(Stored data)
——

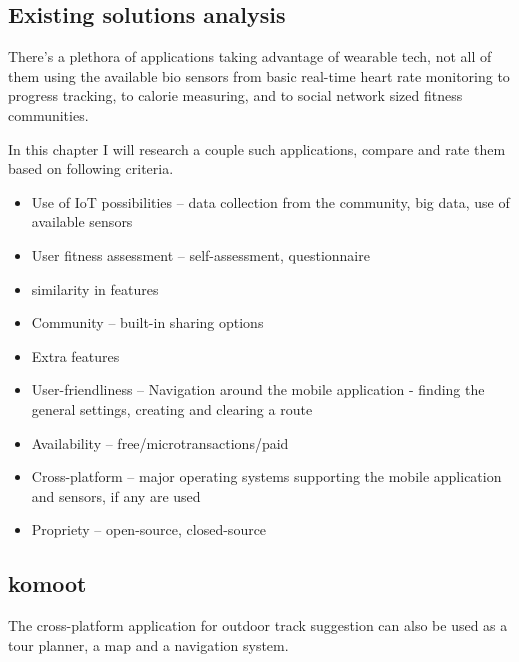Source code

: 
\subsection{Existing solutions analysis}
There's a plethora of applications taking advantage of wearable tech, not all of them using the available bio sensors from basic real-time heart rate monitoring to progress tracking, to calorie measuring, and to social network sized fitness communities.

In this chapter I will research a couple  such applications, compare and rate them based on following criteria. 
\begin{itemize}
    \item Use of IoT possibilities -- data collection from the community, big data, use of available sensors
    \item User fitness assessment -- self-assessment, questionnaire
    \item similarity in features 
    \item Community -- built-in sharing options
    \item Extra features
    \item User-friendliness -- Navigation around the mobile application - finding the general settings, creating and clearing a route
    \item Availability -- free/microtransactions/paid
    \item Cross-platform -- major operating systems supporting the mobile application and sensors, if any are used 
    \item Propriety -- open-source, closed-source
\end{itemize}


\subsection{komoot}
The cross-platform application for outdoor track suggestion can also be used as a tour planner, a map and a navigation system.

——

> _Work task_: Copy each line above holding "them".

> _Completed task_:
There's a plethora of applications taking advantage of wearable tech, not all of them using the available bio sensors from basic real-time heart rate monitoring to progress tracking, to calorie measuring, and to social network sized fitness communities.
In this chapter I will research a couple  such applications, compare and rate them based on following criteria. 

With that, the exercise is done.